Source texts of formatted documents:
________

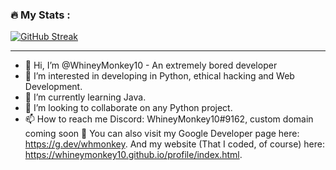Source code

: ### :fire: My Stats :
[![GitHub Streak](http://github-readme-streak-stats.herokuapp.com?user=WhineyMonkey10&theme=dark&background=000000)](https://git.io/streak-stats)

---

- 👋 Hi, I’m @WhineyMonkey10 - An extremely bored developer
- 👀 I’m interested in developing in Python, ethical hacking and Web Development.
- 🌱 I’m currently learning Java.
- 💞️ I’m looking to collaborate on any Python project.
- 📫 How to reach me Discord: WhineyMonkey10#9162, custom domain coming soon 👀 You can also visit my Google Developer page here: https://g.dev/whmonkey. And my website (That I coded, of course) here: https://whineymonkey10.github.io/profile/index.html.
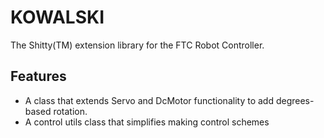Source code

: # KOWALSKI
The Shitty(TM) extension library for the FTC Robot Controller.

## Features
* A class that extends Servo and DcMotor functionality to add degrees-based rotation.
* A control utils class that simplifies making control schemes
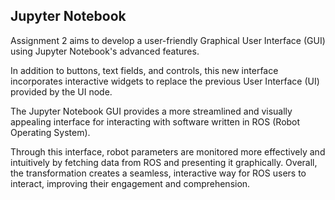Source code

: ## Jupyter Notebook

Assignment 2 aims to develop a user-friendly Graphical User Interface (GUI) using Jupyter Notebook's advanced features. 

In addition to buttons, text fields, and controls, this new interface incorporates interactive widgets to replace the previous User Interface (UI) provided by the UI node. 

The Jupyter Notebook GUI provides a more streamlined and visually appealing interface for interacting with software written in ROS (Robot Operating System).

Through this interface, robot parameters are monitored more effectively and intuitively by fetching data from ROS and presenting it graphically. Overall, the transformation creates a seamless, interactive way for ROS users to interact, improving their engagement and comprehension.
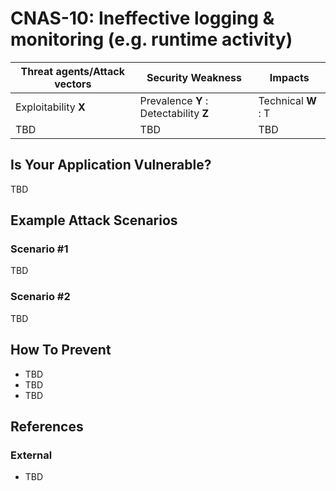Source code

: CNAS-10: Ineffective logging & monitoring (e.g. runtime activity)
===========================================

| Threat agents/Attack vectors | Security Weakness | Impacts |
| - | - | - |
| Exploitability **X** | Prevalence **Y** : Detectability **Z** | Technical **W** : T |
| TBD | TBD | TBD |

## Is Your Application Vulnerable?

TBD

## Example Attack Scenarios

### Scenario #1

TBD

### Scenario #2

TBD

## How To Prevent

* TBD
* TBD
* TBD

## References

### External

* TBD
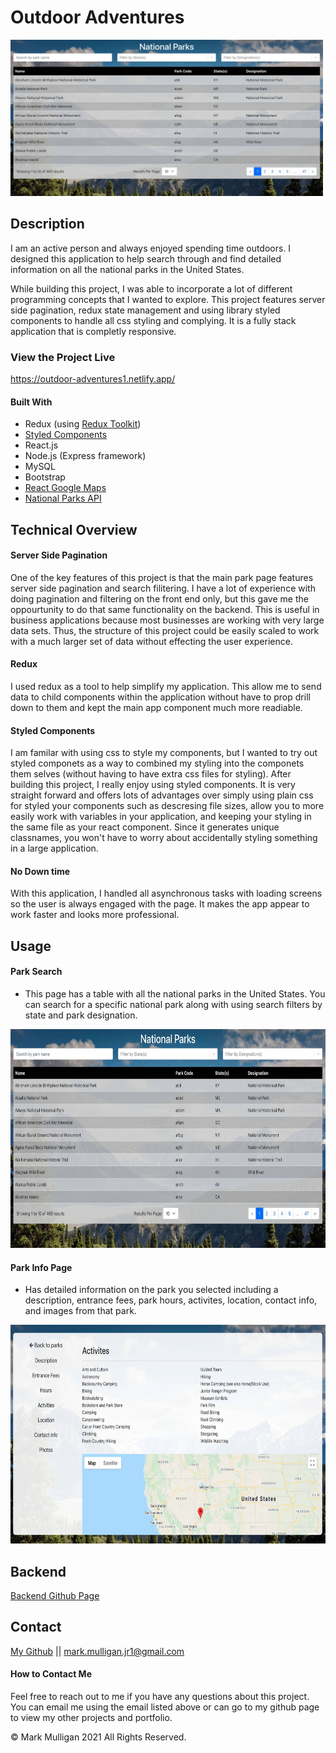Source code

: # Outdoor Adventures

<img src="./readmeImages/appOverview.jpg" alt="Picture of Application's main page" width="500px" height="250px">

## Description

I am an active person and always enjoyed spending time outdoors. I designed this application to help search through and find detailed information on all the national parks in the United States.

While building this project, I was able to incorporate a lot of different programming concepts that I wanted to explore. This project features server side pagination, redux state management and using library styled components to handle all css styling and complying. It is a fully stack application that is completly responsive.

### View the Project Live <br>

https://outdoor-adventures1.netlify.app/

#### Built With

- Redux (using [Redux Toolkit](https://redux-toolkit.js.org/))
- [Styled Components](https://styled-components.com/)
- React.js
- Node.js (Express framework)
- MySQL
- Bootstrap
- [React Google Maps](https://www.npmjs.com/package/@react-google-maps/api)
- [National Parks API](https://www.nps.gov/subjects/developer/api-documentation.htm)

## Technical Overview

#### Server Side Pagination

One of the key features of this project is that the main park page features server side pagination and search filitering. I have a lot of experience with doing pagination and filtering on the front end only, but this gave me the oppourtunity to do that same functionality on the backend. This is useful in business applications because most businesses are working with very large data sets. Thus, the structure of this project could be easily scaled to work with a much larger set of data without effecting the user experience.

#### Redux

I used redux as a tool to help simplify my application. This allow me to send data to child components within the application without have to prop drill down to them and kept the main app component much more readiable.

#### Styled Components

I am familar with using css to style my components, but I wanted to try out styled componets as a way to combined my styling into the componets them selves (without having to have extra css files for styling). After building this project, I really enjoy using styled components. It is very straight forward and offers lots of advantages over simply using plain css for styled your components such as descresing file sizes, allow you to more easily work with variables in your application, and keeping your styling in the same file as your react component. Since it generates unique classnames, you won't have to worry about accidentally styling something in a large application.

#### No Down time

With this application, I handled all asynchronous tasks with loading screens so the user is always engaged with the page. It makes the app appear to work faster and looks more professional.

## Usage

#### Park Search

- This page has a table with all the national parks in the United States. You can search for a specific national park along with using search filters by state and park designation.

<img src="./readmeImages/appOverview.jpg" alt="national park table" width="650px" height="350px">

#### Park Info Page

- Has detailed information on the park you selected including a description, entrance fees, park hours, activites, location, contact info, and images from that park.

<img src="./readmeImages/parkDetail.jpg" alt="Individual park info page" width="650px" height="350px">

## Backend

[Backend Github Page](https://github.com/Mark-Mulligan/outdoor-adventures-backend-v1.0)

## Contact

[My Github](https://github.com/Mark-Mulligan) || mark.mulligan.jr1@gmail.com

#### How to Contact Me

Feel free to reach out to me if you have any questions about this project. You can email me using the email listed above or can go to my github page to view my other projects and portfolio.

© Mark Mulligan 2021 All Rights Reserved.

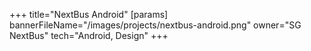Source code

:+++
title="NextBus Android"
[params]
  bannerFileName="/images/projects/nextbus-android.png"
  owner="SG NextBus"
  tech="Android, Design"
+++
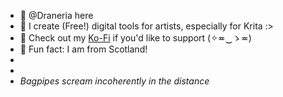 - 🌙 @Draneria here
- 💜 I create (Free!) digital tools for artists, especially for Krita :>
- 🎁 Check out my [Ko-Fi](https://ko-fi.com/draneria/shop) if you'd like to support (✧≖‿ゝ≖)
- 👾 Fun fact: I am from Scotland!
-
-
- *Bagpipes scream incoherently in the distance*
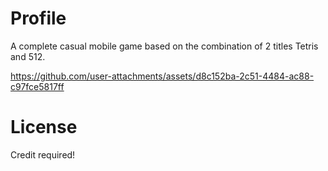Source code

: # Profile
A complete casual mobile game based on the combination of 2 titles Tetris and 512.

https://github.com/user-attachments/assets/d8c152ba-2c51-4484-ac88-c97fce5817ff

# License
Credit required!

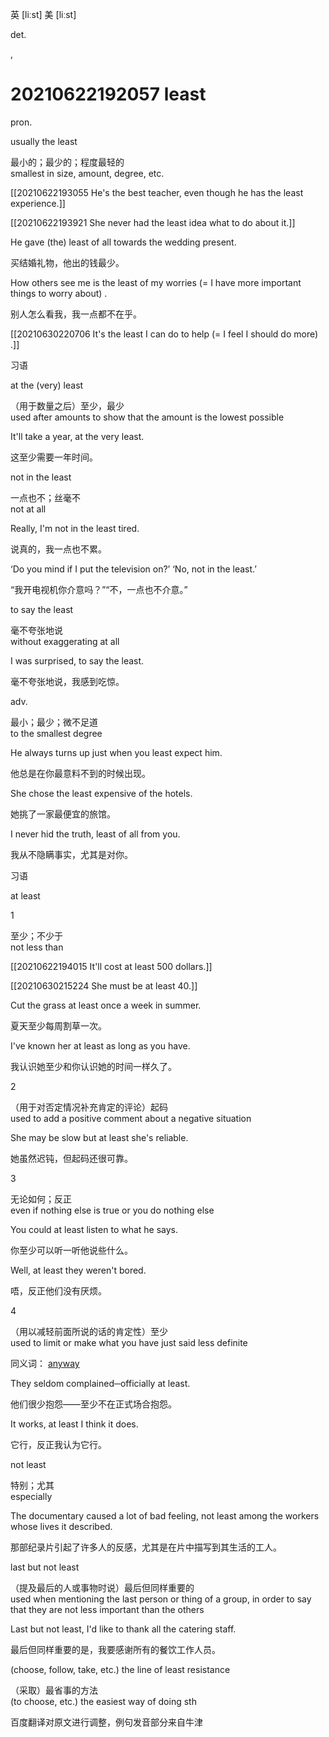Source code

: 英 [liːst]   美 [liːst] 


det.

 ,
# 20210622192057 least


 

pron.

usually the least

最小的；最少的；程度最轻的  
smallest in size, amount, degree, etc.

[[20210622193055 He's the best teacher, even though he has the least experience.]]



[[20210622193921 She never had the least idea what to do about it.]]



He gave (the) least of all towards the wedding present.

买结婚礼物，他出的钱最少。

How others see me is the least of my worries (= I have more important things to worry about) .

别人怎么看我，我一点都不在乎。

[[20210630220706 It's the least I can do to help (= I feel I should do more) .]]


习语

at the (very) least

（用于数量之后）至少，最少  
used after amounts to show that the amount is the lowest possible

It'll take a year, at the very least.

这至少需要一年时间。

not in the least

一点也不；丝毫不  
not at all

Really, I'm not in the least tired.

说真的，我一点也不累。

‘Do you mind if I put the television on?’ ‘No, not in the least.’

“我开电视机你介意吗？”“不，一点也不介意。”

to say the least

毫不夸张地说  
without exaggerating at all

I was surprised, to say the least.

毫不夸张地说，我感到吃惊。

adv.

最小；最少；微不足道  
to the smallest degree

He always turns up just when you least expect him.

他总是在你最意料不到的时候出现。

She chose the least expensive of the hotels.

她挑了一家最便宜的旅馆。

I never hid the truth, least of all from you.

我从不隐瞒事实，尤其是对你。

习语

at least

1

至少；不少于  
not less than

[[20210622194015 It'll cost at least 500 dollars.]]



[[20210630215224 She must be at least 40.]]



Cut the grass at least once a week in summer.

夏天至少每周割草一次。

I've known her at least as long as you have.

我认识她至少和你认识她的时间一样久了。

2

（用于对否定情况补充肯定的评论）起码  
used to add a positive comment about a negative situation

She may be slow but at least she's reliable.

她虽然迟钝，但起码还很可靠。

3

无论如何；反正  
even if nothing else is true or you do nothing else

You could at least listen to what he says.

你至少可以听一听他说些什么。

Well, at least they weren't bored.

唔，反正他们没有厌烦。

4

（用以减轻前面所说的话的肯定性）至少  
used to limit or make what you have just said less definite

同义词： [anyway](https://fanyi.baidu.com/#en/zh/anyway)

They seldom complained─officially at least.

他们很少抱怨——至少不在正式场合抱怨。

It works, at least I think it does.

它行，反正我认为它行。

not least

特别；尤其  
especially

The documentary caused a lot of bad feeling, not least among the workers whose lives it described.

那部纪录片引起了许多人的反感，尤其是在片中描写到其生活的工人。

last but not least

（提及最后的人或事物时说）最后但同样重要的  
used when mentioning the last person or thing of a group, in order to say that they are not less important than the others

Last but not least, I'd like to thank all the catering staff.

最后但同样重要的是，我要感谢所有的餐饮工作人员。

(choose, follow, take, etc.) the line of least resistance

（采取）最省事的方法  
(to choose, etc.) the easiest way of doing sth

百度翻译对原文进行调整，例句发音部分来自牛津

[](javascript:)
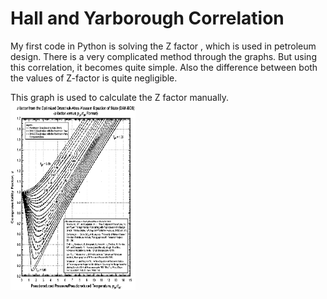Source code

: # Hall and Yarborough Correlation

My first code in Python is solving the Z factor , which is used in petroleum design. 
There is a very complicated method through the graphs. But using this correlation, it becomes quite simple. 
Also the difference between both the values of Z-factor is quite negligible. 

This graph is used to calculate the Z factor manually.
<img src ="img.png" width="200" height="300">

________

▶ _The task_: The answer must consist solely of the lines from the first line of the records through the line containing "Assignment 2 aims", reproduced exactly and without the pictures.

▶ _Result of the task_:
Source code

: ### :fire: My Stats :
[![GitHub Streak](http://github-readme-streak-stats.herokuapp.com?user=WhineyMonkey10&theme=dark&background=000000)](https://git.io/streak-stats)

---

- 👋 Hi, I’m @WhineyMonkey10 - An extremely bored developer
- 👀 I’m interested in developing in Python, ethical hacking and Web Development.
- 🌱 I’m currently learning Java.
- 💞️ I’m looking to collaborate on any Python project.
- 📫 How to reach me Discord: WhineyMonkey10#9162, custom domain coming soon 👀 You can also visit my Google Developer page here: https://g.dev/whmonkey. And my website (That I coded, of course) here: https://whineymonkey10.github.io/profile/index.html.
Source code

: # KOWALSKI
The Shitty(TM) extension library for the FTC Robot Controller.

## Features
* A class that extends Servo and DcMotor functionality to add degrees-based rotation.
* A control utils class that simplifies making control schemes
Source code

: ## Jupyter Notebook

Assignment 2 aims to develop a user-friendly Graphical User Interface (GUI) using Jupyter Notebook's advanced features. 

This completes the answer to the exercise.